Les dictateurs ont été des enfants, et Ian Livingstone, à ses débuts, a su montrer bien plus d’indulgence que dans la suite. Point de monstres incontournables aux scores démentiels : les trois plus puissants, pourvus d’une habileté de 10, demeurent parfaitement évitables. Alors que nombre de Livingstone ultérieurs se démarquent par l’impossibilité mathématique de les terminer sans les caractéristiques maximales, assez curieusement,
La Forêt de la Malédiction perd beaucoup de son intérêt si l’on ne s’y lance pas avec les caractéristiques minimales. (La réussite avec un 7/14/7 ne m’ayant pas posé trop de problème, une fois le parcours balisé.)
De même, pas de choix aléatoire gauche-droite synonyme d’échec irrémédiable : si l’on atteint Pont-de-Pierre sans les deux morceaux du marteau, on peut, sur un jet de Chance, revenir à la tour de Yaztromo, renouveler notre stock d'objets magiques (l’argent récolté au cours de notre précédente tentative servant ainsi à quelque chose) et recommencer notre quête en choisissant d’autres options, avec des caractéristiques possiblement réduites, mais une certaine idée des lieux (possibilité permise d’ailleurs, contre un sort de Lévitation, dans
La Citadelle du Chaos). Certes, contrairement à d’autres LDVELH, comme notamment
Le Marais aux Scorpions, nous ne pouvons pas, au mépris du bon sens, revenir sur nos pas, et l’auteur décide à notre place pour nous bloquer systématiquement la route du sud, mais du moins ne sommes-nous pas injustement condamnés pour avoir simplement pris la mauvaise direction. (Nous pouvons même nous amuser à éviter sciemment les deux parties du marteau et reprendre la traversée plusieurs fois pour recueillir tous les objets intéressants, notamment ceux qui augmentent la Force d’Attaque, et qui ne se trouvent pas intégralement sur le chemin idéal.)

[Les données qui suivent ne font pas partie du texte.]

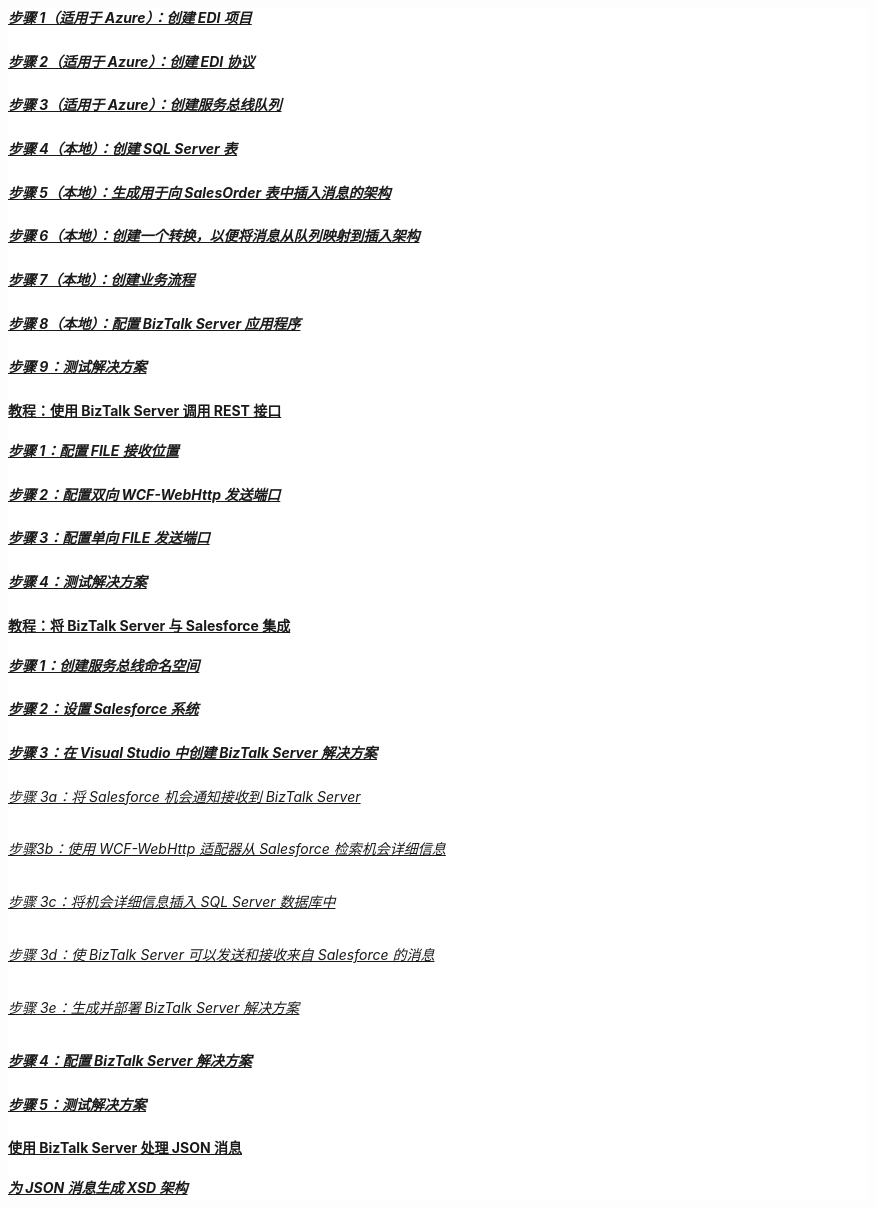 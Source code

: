 ##### [步骤 1（适用于 Azure）：创建 EDI 项目](step-1-for-azure-create-the-edi-project.md)
##### [步骤 2（适用于 Azure）：创建 EDI 协议](step-2-for-azure-create-an-edi-agreement.md)
##### [步骤 3（适用于 Azure）：创建服务总线队列](step-3-for-azure-create-a-service-bus-queue.md)
##### [步骤 4（本地）：创建 SQL Server 表](step-4-on-premises-create-the-sql-server-table.md)
##### [步骤 5（本地）：生成用于向 SalesOrder 表中插入消息的架构](step-5-generate-the-schema-for-inserting-a-message-into-salesorder-table.md)
##### [步骤 6（本地）：创建一个转换，以便将消息从队列映射到插入架构](step-6-map-the-message-from-the-queue-to-the-insert-schema.md)
##### [步骤 7（本地）：创建业务流程](step-7-on-premises-create-an-orchestration.md)
##### [步骤 8（本地）：配置 BizTalk Server 应用程序](step-8-on-premises-configure-the-biztalk-server-application.md)
##### [步骤 9：测试解决方案](step-9-test-the-solution.md)
#### [教程：使用 BizTalk Server 调用 REST 接口](tutorial-5-invoking-a-rest-interface-using-biztalk-server.md)
##### [步骤 1：配置 FILE 接收位置](step-1-configure-a-file-receive-location.md)
##### [步骤 2：配置双向 WCF-WebHttp 发送端口](step-2-configure-a-two-way-wcf-webhttp-send-port.md)
##### [步骤 3：配置单向 FILE 发送端口](step-3-configure-a-one-way-file-send-port.md)
##### [步骤 4：测试解决方案](step-4-test-the-solution.md)
#### [教程：将 BizTalk Server 与 Salesforce 集成](tutorial-integrating-biztalk-server-2013-with-salesforce.md)
##### [步骤 1：创建服务总线命名空间](step-1-create-a-service-bus-namespace.md)
##### [步骤 2：设置 Salesforce 系统](step-2-set-up-the-salesforce-system.md)
##### [步骤 3：在 Visual Studio 中创建 BizTalk Server 解决方案](step-3-create-the-biztalk-server-solution-in-visual-studio.md)
###### [步骤 3a：将 Salesforce 机会通知接收到 BizTalk Server](step-3a-receive-salesforce-opportunity-notification-into-biztalk-server.md)
###### [步骤3b：使用 WCF-WebHttp 适配器从 Salesforce 检索机会详细信息](step-3b-retrieve-opportunities-from-salesforce-using-the-wcf-webhttp-adapter.md)
###### [步骤 3c：将机会详细信息插入 SQL Server 数据库中](step-3c-insert-opportunity-details-into-a-sql-server-database.md)
###### [步骤 3d：使 BizTalk Server 可以发送和接收来自 Salesforce 的消息](step-3d-enabling-biztalk-server-to-send-and-receive-messages-from-salesforce.md)
###### [步骤 3e：生成并部署 BizTalk Server 解决方案](step-3e-build-and-deploy-the-biztalk-server-solution.md)
##### [步骤 4：配置 BizTalk Server 解决方案](step-4-configure-the-biztalk-server-solution.md)
##### [步骤 5：测试解决方案](step-5-test-the-solution.md)
#### [使用 BizTalk Server 处理 JSON 消息](processing-json-messages-using-biztalk-server.md)
##### [为 JSON 消息生成 XSD 架构](generate-an-xsd-schema-for-json-message.md)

Enfin, peu voire pas de gros pièges ôtant profusion d’Habileté, d’Endurance ou de Chance, peu voire pas de PFA injustes, « tombés du ciel », sanctionnant aussi sadiquement qu’arbitrairement une décision que l’on croyait pertinente. (Du genre : « Vous prenez cet objet ? Vous perdez 6 points d’Habileté et 10 points d’Endurance. Vous franchissez cette porte ? Votre aventure se termine ici, pas de chance. ») Les occurrences de mort subite s’avèrent bien rares et grosses comme des maisons : il faut presque faire exprès pour y tomber. (Et l’une d’elles, pouvant se produire au troisième paragraphe seulement, compte parmi les plus rapides dans l’économie des LDVELH.)
Je n’oublie pas la légende Yaztromo, qui effectue sa première apparition dans le monde des
Défis fantastiques et qui nous pourvoit au début en articles surnaturels entre lesquels nous choisirons d’autant plus judicieusement qu’au fil de nos tentatives, nous en aurons empiriquement éprouvé l’utilité. (Comme les Formules Magiques dont nous sommes gratifiés au début de
La Citadelle du Chaos, voire par le même Yaztromo en introduction du
Temple de la Terreur.)
Au final, une petite aventure rafraîchissante, qui ne se distingue ni par sa profondeur, ni par sa complexité, ni par ses PNJ, mais que je mettrais volontiers entre les mains d’un débutant. Le joueur n’est pas obligé de terrasser un monstre affichant 12 points d’Habileté et conserve l’opportunité de gagner quelles que soient ses caractéristiques initiales. Il s’agit certes d’un OTP, mais tempéré par la possibilité de recommencer sans automatiquement mourir. D’où ma note légèrement supérieure à celle des deux premiers DF.